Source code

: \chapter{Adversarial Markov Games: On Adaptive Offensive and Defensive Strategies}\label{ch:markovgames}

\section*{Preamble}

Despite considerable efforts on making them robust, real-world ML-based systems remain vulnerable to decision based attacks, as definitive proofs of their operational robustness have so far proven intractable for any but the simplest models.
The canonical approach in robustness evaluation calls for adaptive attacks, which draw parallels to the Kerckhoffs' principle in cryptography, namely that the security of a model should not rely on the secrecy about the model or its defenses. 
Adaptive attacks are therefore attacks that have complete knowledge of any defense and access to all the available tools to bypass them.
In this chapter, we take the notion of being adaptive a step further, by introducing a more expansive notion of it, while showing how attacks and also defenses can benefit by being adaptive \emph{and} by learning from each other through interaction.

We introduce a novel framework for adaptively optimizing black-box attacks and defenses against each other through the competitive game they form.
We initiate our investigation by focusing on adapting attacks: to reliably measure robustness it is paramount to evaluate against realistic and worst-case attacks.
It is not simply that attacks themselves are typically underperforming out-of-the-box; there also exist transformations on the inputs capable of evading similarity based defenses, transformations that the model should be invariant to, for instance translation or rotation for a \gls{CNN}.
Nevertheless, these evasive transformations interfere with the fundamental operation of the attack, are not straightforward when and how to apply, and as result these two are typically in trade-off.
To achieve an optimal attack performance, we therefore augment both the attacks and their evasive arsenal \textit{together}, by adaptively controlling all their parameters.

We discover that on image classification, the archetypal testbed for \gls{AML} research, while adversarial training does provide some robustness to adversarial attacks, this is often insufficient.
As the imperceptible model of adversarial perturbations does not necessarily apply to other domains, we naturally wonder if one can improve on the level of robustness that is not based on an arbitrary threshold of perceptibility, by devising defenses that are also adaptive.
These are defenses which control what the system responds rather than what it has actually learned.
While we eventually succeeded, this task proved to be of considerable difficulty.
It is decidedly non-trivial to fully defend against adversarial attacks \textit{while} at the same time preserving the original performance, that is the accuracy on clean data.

### The task
Beginning with the first line above, transcribe all of the data exactly.

### Result of the task
Source code

: \chapter{Adversarial Markov Games: On Adaptive Offensive and Defensive Strategies}\label{ch:markovgames}

\section*{Preamble}

Despite considerable efforts on making them robust, real-world ML-based systems remain vulnerable to decision based attacks, as definitive proofs of their operational robustness have so far proven intractable for any but the simplest models.
The canonical approach in robustness evaluation calls for adaptive attacks, which draw parallels to the Kerckhoffs' principle in cryptography, namely that the security of a model should not rely on the secrecy about the model or its defenses. 
Adaptive attacks are therefore attacks that have complete knowledge of any defense and access to all the available tools to bypass them.
In this chapter, we take the notion of being adaptive a step further, by introducing a more expansive notion of it, while showing how attacks and also defenses can benefit by being adaptive \emph{and} by learning from each other through interaction.

We introduce a novel framework for adaptively optimizing black-box attacks and defenses against each other through the competitive game they form.
We initiate our investigation by focusing on adapting attacks: to reliably measure robustness it is paramount to evaluate against realistic and worst-case attacks.
It is not simply that attacks themselves are typically underperforming out-of-the-box; there also exist transformations on the inputs capable of evading similarity based defenses, transformations that the model should be invariant to, for instance translation or rotation for a \gls{CNN}.
Nevertheless, these evasive transformations interfere with the fundamental operation of the attack, are not straightforward when and how to apply, and as result these two are typically in trade-off.
To achieve an optimal attack performance, we therefore augment both the attacks and their evasive arsenal \textit{together}, by adaptively controlling all their parameters.

We discover that on image classification, the archetypal testbed for \gls{AML} research, while adversarial training does provide some robustness to adversarial attacks, this is often insufficient.
As the imperceptible model of adversarial perturbations does not necessarily apply to other domains, we naturally wonder if one can improve on the level of robustness that is not based on an arbitrary threshold of perceptibility, by devising defenses that are also adaptive.
These are defenses which control what the system responds rather than what it has actually learned.
While we eventually succeeded, this task proved to be of considerable difficulty.
It is decidedly non-trivial to fully defend against adversarial attacks \textit{while} at the same time preserving the original performance, that is the accuracy on clean data.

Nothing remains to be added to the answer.